Au dîner, nous avons dû lui donner à manger. Il riait : « Sagrinte nen… sagrinte nen… ».
Il a dormi avec ses vêtements. Je me demande maintenant comment il a pu faire pipi. Moi, je ne l’ai pas aidé.

Le matin du départ

On part : Nino au volant, moi sur le siège passager. Corrado, le propriétaire de la voiture – une Fiat 1100 station wagon avec porte-bagages sur le toit – confortablement assis sur la banquette arrière, les bras raidis par les bandages dans un geste de bénédiction. Nous réfléchissions tous à ce qu’on aurait pu faire. Probablement laisser Corrado à Cervinia et continuer à trois. Complications en vue. Lui, à l’arrière : « Sagrinte nen

A Ivrea, nous embarquons Toju. Je lui cède le siège passager et je m’installe à côté de Corrado. J’essaie de lui expliquer la situation, mais lui : « Sagrinte nen ».

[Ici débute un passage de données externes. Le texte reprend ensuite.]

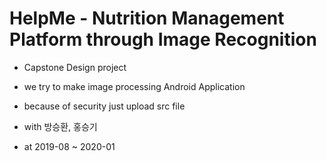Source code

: # HelpMe - Nutrition Management Platform through Image Recognition
- Capstone Design project
- we try to make image processing Android Application
- because of security just upload src file 
 
- with 방승환, 홍승기
- at 2019-08 ~ 2020-01

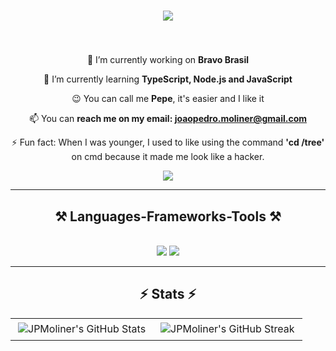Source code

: <h1 align="center">
    <img src="https://readme-typing-svg.herokuapp.com/?font=Righteous&size=35&center=true&vCenter=true&width=500&height=70&duration=4000&lines=Hello+There!+👋;+I'm+João+Pedro!;How+you+doin?;" />
</h1>

<h3 align="center"></h3>

<br/>

<div align="center">
 
 🔭 I’m currently working on **Bravo Brasil**
 
 🌱 I’m currently learning **TypeScript, Node.js and JavaScript**

 😉 You can call me **Pepe**, it's easier and I like it

 📫 You can **reach me on my email: joaopedro.moliner@gmail.com**

⚡ Fun fact: When I was younger, I used to like using the command **'cd /tree'** on cmd because it made me look like a hacker.

 </div>
 
<div align="center"> 
  <a href="mailto:joaopedro.moliner@gmail.com">
    <img src="https://img.shields.io/badge/Gmail-333333?style=for-the-badge&logo=gmail&logoColor=red" />
  </a>
</div>

 <hr/>
 
<h2 align="center">⚒️ Languages-Frameworks-Tools ⚒️</h2>
<br/>
<div align="center">
    <img src="https://skillicons.dev/icons?i=react,html,css" />
    <img src="https://skillicons.dev/icons?i=nodejs,python,javascript,typescript,c,java" /><br>
</div>

<hr/>
<h2 align="center">⚡ Stats ⚡</h2>

<table border="0"> 
  <tr>
    <td valign="top"><img  src="https://github-readme-stats.vercel.app/api?username=JPMoliner&show_icons=true&locale=en&theme=react&border_radius=10" alt="JPMoliner's GitHub Stats" style="padding: 4px;" /></td>
    <td valign="top"><img  src="https://github-readme-streak-stats.herokuapp.com/?user=JPMoliner&theme=react&border_radius=10" alt="JPMoliner's GitHub Streak" style="padding: 4px;" /></td>
  </tr>
</table>






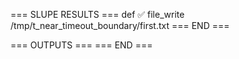 === SLUPE RESULTS ===
def ✅ file_write /tmp/t_near_timeout_boundary/first.txt
=== END ===

=== OUTPUTS ===
=== END ===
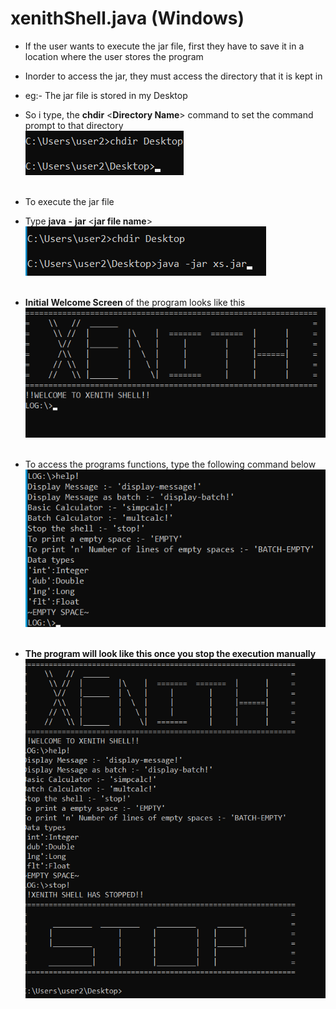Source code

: # xenithShell.java (Windows)
- If the user wants to execute the jar file, first they have to save it in a location where the user stores the program
- Inorder to access the jar, they must access the directory that it is kept in 
- eg:- The jar file is stored in my Desktop
- So i type, the **chdir** <**Directory Name**> command to set the command prompt to that directory
</br>![change Directory](https://github.com/KisuraWSP/xenithShell.java/blob/main/assets/chdir_Desktop.png)</br></br>

- To execute the jar file
- Type **java** **-** **jar** <**jar file name**> 
</br>![call jar file](https://github.com/KisuraWSP/xenithShell.java/blob/main/assets/Call_jar.png)</br></br>

- **Initial Welcome Screen** of the program looks like this
</br>![Welcome Screen](https://github.com/KisuraWSP/xenithShell.java/blob/main/assets/welcomeScreen.png)</br></br>

- To access the programs functions, type the following command below
</br>![help](https://github.com/KisuraWSP/xenithShell.java/blob/main/assets/help.png)</br></br>

- **The program will look like this once you stop the execution manually**
</br>![End Screen](https://github.com/KisuraWSP/xenithShell.java/blob/main/assets/endScreen.png)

À Valtournenche, il pleut. À Cervinia, il pleut. Le ciel est d’un gris compact et nous nous glissons dans un bar en espérant que cela s’arrête. Cela ne s’arrête pas. Café, sandwiches, beaucoup de 45 tours dans le juke-box. Des chansons trop sentimentales. Je ne sais plus qui était ma chérie à l’époque, mais je me souviens d’avoir fondu d’amour pour elle en lui offrant le Cervin conquis, même sous la pluie. Dommage, quand même, que je n’aie pas pris de casquette ! Quelle bêtise ! On ne va pas au Cervin, sous la pluie, sans casquette.

Les heures passent… 13 heures passées. Le projet d’aller passer la nuit à la Cabane Luigi Amedeo, en pleine face Sud, à 3850 m, a été abandonné depuis longtemps. Et dehors il continue à pleuvoir. Le barman nous dit qu’il pleut depuis deux jours, mais qu’une amélioration est annoncée.

En route vers le refuge Oriondé

Vers 15 heures, un rayon de soleil inonde le bar. Nous sortons tous : le vent s’est levé, il balaie les nuages, le ciel est d’un bleu profond, le Cervin est encore hors de vue… mais, attend… attend… il est là, il est là, on le voit ! Il est tout blanc !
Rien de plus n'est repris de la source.